# DIRECTIONS FOR THIS TASK
Using the records below, locate all lines containing "equation" and return them.

# Saved entries
⁂
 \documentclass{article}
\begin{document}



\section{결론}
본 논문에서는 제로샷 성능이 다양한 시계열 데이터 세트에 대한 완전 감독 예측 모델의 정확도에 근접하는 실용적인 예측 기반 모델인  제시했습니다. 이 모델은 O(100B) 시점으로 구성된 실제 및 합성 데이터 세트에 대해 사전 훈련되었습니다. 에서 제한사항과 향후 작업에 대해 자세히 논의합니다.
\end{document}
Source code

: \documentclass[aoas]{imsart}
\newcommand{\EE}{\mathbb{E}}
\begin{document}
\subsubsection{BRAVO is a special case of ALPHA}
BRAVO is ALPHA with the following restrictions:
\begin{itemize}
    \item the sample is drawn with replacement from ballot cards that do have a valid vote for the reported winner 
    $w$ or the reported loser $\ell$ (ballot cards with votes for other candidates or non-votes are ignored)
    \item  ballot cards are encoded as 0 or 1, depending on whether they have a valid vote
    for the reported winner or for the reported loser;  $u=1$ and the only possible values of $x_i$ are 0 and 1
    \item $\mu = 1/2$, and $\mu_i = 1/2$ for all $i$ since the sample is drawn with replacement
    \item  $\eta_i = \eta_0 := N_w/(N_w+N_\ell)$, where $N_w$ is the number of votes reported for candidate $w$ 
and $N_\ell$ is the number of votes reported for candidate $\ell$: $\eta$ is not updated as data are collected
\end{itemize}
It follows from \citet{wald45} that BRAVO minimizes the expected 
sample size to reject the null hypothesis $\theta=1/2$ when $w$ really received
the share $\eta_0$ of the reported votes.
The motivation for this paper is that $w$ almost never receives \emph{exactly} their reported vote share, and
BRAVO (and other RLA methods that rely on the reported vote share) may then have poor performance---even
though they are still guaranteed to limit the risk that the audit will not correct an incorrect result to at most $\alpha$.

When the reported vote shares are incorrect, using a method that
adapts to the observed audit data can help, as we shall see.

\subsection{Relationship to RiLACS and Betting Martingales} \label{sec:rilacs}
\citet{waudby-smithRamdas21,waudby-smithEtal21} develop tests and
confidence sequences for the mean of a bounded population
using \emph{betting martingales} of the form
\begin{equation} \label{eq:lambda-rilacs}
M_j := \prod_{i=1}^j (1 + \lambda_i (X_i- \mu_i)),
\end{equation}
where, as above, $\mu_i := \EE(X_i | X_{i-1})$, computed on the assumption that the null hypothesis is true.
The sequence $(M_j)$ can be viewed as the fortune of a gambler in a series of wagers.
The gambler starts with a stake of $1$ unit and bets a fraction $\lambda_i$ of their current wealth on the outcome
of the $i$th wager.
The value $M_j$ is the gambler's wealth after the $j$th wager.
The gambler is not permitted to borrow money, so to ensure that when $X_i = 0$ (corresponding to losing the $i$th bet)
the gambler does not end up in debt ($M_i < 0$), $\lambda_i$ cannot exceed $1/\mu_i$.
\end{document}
⁂
# ANSWER TO THIS PROBLEM
\begin{equation} \label{eq:lambda-rilacs}
\end{equation}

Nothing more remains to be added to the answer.